━━ Record excerpts ━━
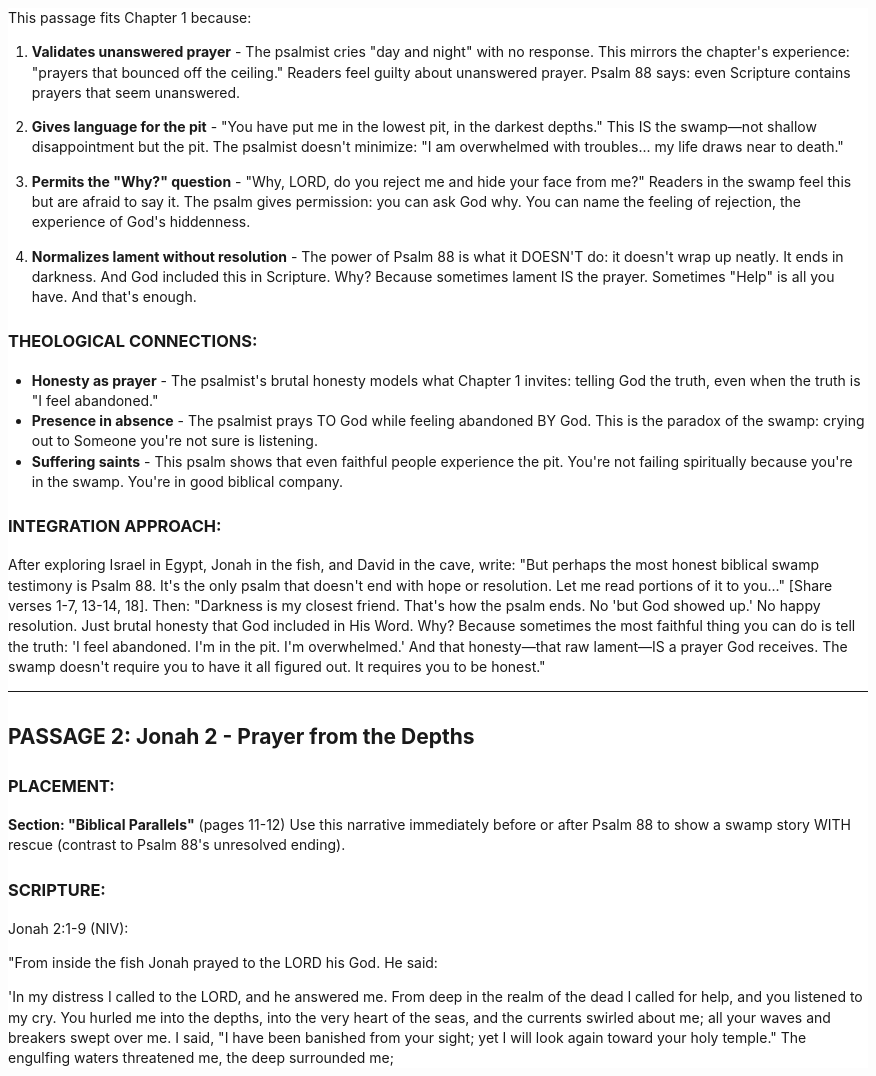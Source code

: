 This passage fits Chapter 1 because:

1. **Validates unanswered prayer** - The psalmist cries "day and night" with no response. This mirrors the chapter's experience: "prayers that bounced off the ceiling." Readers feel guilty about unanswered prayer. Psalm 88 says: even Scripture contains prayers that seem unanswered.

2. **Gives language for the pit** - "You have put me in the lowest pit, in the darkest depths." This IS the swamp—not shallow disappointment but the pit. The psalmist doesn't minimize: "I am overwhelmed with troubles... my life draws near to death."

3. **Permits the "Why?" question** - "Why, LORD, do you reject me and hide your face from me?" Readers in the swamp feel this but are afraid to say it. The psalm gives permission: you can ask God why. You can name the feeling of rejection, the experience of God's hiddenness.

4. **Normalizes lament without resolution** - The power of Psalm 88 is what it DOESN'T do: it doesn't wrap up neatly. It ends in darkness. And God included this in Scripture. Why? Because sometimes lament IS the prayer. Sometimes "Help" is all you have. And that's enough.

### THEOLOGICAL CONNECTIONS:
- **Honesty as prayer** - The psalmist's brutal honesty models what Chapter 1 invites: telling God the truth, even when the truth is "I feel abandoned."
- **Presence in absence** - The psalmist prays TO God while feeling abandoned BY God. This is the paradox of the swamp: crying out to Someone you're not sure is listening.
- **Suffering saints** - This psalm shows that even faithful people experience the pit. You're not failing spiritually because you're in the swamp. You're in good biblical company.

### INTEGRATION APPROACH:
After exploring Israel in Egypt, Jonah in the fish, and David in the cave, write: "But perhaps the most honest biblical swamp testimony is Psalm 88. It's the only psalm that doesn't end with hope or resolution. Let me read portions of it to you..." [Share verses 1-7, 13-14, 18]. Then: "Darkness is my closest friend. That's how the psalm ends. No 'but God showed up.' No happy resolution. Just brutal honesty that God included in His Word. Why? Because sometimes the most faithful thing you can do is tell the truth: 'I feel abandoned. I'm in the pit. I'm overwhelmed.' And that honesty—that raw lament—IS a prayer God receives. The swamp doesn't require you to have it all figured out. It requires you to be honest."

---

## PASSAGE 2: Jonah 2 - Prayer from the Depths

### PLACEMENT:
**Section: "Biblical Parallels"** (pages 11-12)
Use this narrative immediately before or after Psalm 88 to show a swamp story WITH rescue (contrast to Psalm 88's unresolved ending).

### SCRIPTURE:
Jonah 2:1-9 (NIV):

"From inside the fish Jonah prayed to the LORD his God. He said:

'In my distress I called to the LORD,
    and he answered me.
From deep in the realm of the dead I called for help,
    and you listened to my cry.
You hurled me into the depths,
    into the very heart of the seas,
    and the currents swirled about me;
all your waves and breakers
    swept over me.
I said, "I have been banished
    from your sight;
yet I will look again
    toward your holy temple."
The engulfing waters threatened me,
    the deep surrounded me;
━━━
• Exercise
What you return must match the lines from the top of the data through the line with "2. **Gives language" exactly, with the pictures removed.

• Result of the task
Source code

: This passage fits Chapter 1 because:

1. **Validates unanswered prayer** - The psalmist cries "day and night" with no response. This mirrors the chapter's experience: "prayers that bounced off the ceiling." Readers feel guilty about unanswered prayer. Psalm 88 says: even Scripture contains prayers that seem unanswered.

2. **Gives language for the pit** - "You have put me in the lowest pit, in the darkest depths." This IS the swamp—not shallow disappointment but the pit. The psalmist doesn't minimize: "I am overwhelmed with troubles... my life draws near to death."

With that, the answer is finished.